What you are asked to do:
Repeat every line of the listing below exactly, minus the pictures.

Available data:
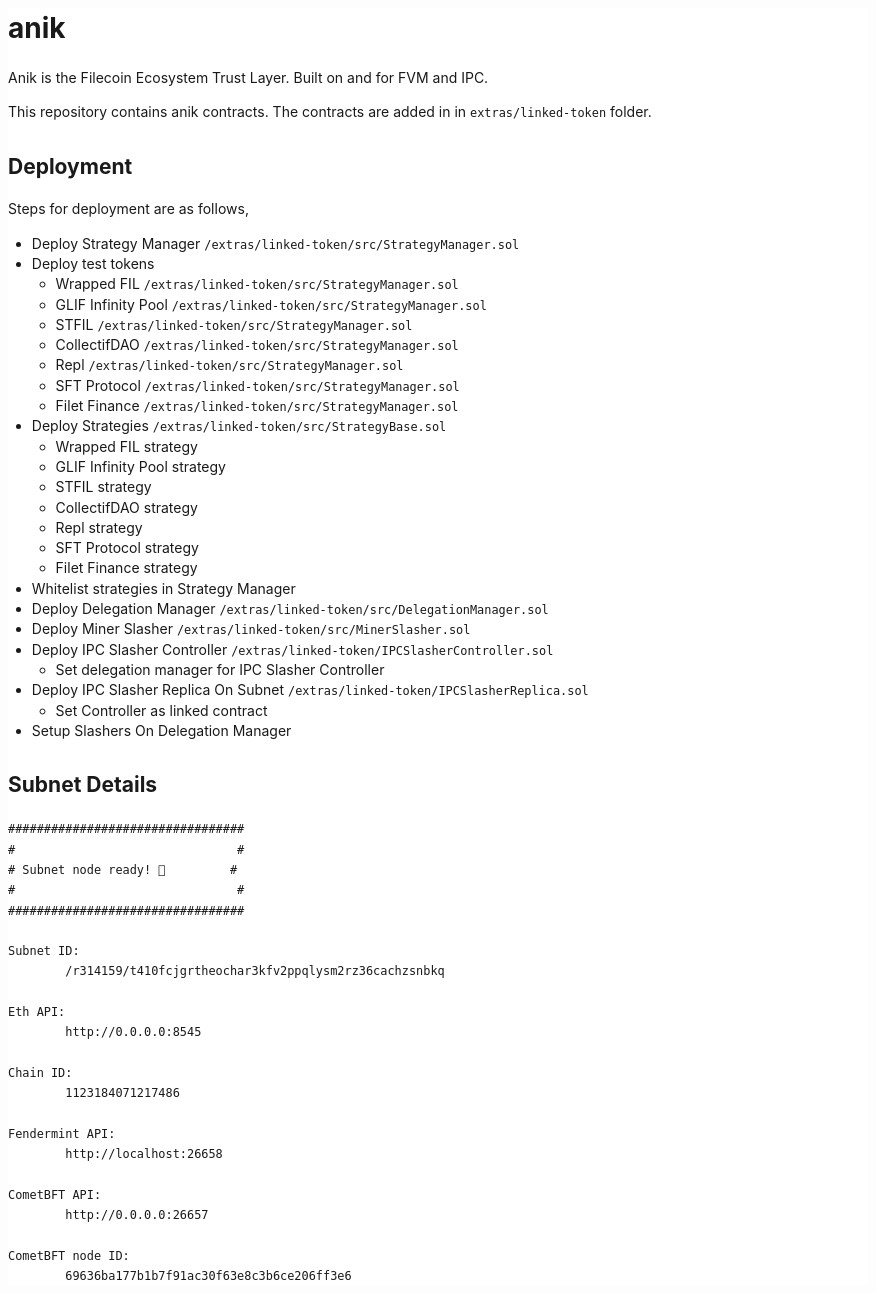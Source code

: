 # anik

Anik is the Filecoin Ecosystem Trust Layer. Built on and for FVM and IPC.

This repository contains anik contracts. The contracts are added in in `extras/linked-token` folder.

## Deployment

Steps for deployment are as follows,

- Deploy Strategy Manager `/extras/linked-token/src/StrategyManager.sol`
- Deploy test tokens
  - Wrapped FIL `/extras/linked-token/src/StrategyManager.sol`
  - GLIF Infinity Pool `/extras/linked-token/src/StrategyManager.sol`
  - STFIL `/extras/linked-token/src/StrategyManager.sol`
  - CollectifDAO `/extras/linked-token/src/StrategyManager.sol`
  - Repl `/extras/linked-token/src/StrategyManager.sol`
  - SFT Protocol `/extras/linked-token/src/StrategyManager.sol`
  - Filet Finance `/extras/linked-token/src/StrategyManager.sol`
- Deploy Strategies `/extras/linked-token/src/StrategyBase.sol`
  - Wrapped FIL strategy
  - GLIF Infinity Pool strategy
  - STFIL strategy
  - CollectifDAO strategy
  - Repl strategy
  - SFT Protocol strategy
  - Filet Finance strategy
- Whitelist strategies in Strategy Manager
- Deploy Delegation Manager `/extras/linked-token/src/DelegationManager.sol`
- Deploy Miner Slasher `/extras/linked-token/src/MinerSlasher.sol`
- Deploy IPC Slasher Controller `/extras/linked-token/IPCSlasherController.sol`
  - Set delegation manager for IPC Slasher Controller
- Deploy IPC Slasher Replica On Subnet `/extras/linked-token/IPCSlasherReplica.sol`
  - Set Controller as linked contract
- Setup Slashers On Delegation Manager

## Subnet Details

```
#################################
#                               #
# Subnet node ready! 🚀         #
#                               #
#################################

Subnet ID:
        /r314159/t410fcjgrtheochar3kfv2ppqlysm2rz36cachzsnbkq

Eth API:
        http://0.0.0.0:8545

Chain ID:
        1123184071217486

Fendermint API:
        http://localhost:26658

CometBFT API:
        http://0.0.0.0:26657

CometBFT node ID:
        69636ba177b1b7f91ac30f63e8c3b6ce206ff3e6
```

The completed task:
Source code

: # anik

Anik is the Filecoin Ecosystem Trust Layer. Built on and for FVM and IPC.

This repository contains anik contracts. The contracts are added in in `extras/linked-token` folder.

## Deployment

Steps for deployment are as follows,

- Deploy Strategy Manager `/extras/linked-token/src/StrategyManager.sol`
- Deploy test tokens
  - Wrapped FIL `/extras/linked-token/src/StrategyManager.sol`
  - GLIF Infinity Pool `/extras/linked-token/src/StrategyManager.sol`
  - STFIL `/extras/linked-token/src/StrategyManager.sol`
  - CollectifDAO `/extras/linked-token/src/StrategyManager.sol`
  - Repl `/extras/linked-token/src/StrategyManager.sol`
  - SFT Protocol `/extras/linked-token/src/StrategyManager.sol`
  - Filet Finance `/extras/linked-token/src/StrategyManager.sol`
- Deploy Strategies `/extras/linked-token/src/StrategyBase.sol`
  - Wrapped FIL strategy
  - GLIF Infinity Pool strategy
  - STFIL strategy
  - CollectifDAO strategy
  - Repl strategy
  - SFT Protocol strategy
  - Filet Finance strategy
- Whitelist strategies in Strategy Manager
- Deploy Delegation Manager `/extras/linked-token/src/DelegationManager.sol`
- Deploy Miner Slasher `/extras/linked-token/src/MinerSlasher.sol`
- Deploy IPC Slasher Controller `/extras/linked-token/IPCSlasherController.sol`
  - Set delegation manager for IPC Slasher Controller
- Deploy IPC Slasher Replica On Subnet `/extras/linked-token/IPCSlasherReplica.sol`
  - Set Controller as linked contract
- Setup Slashers On Delegation Manager

## Subnet Details

```
#################################
#                               #
# Subnet node ready! 🚀         #
#                               #
#################################

Subnet ID:
        /r314159/t410fcjgrtheochar3kfv2ppqlysm2rz36cachzsnbkq

Eth API:
        http://0.0.0.0:8545

Chain ID:
        1123184071217486

Fendermint API:
        http://localhost:26658

CometBFT API:
        http://0.0.0.0:26657

CometBFT node ID:
        69636ba177b1b7f91ac30f63e8c3b6ce206ff3e6
```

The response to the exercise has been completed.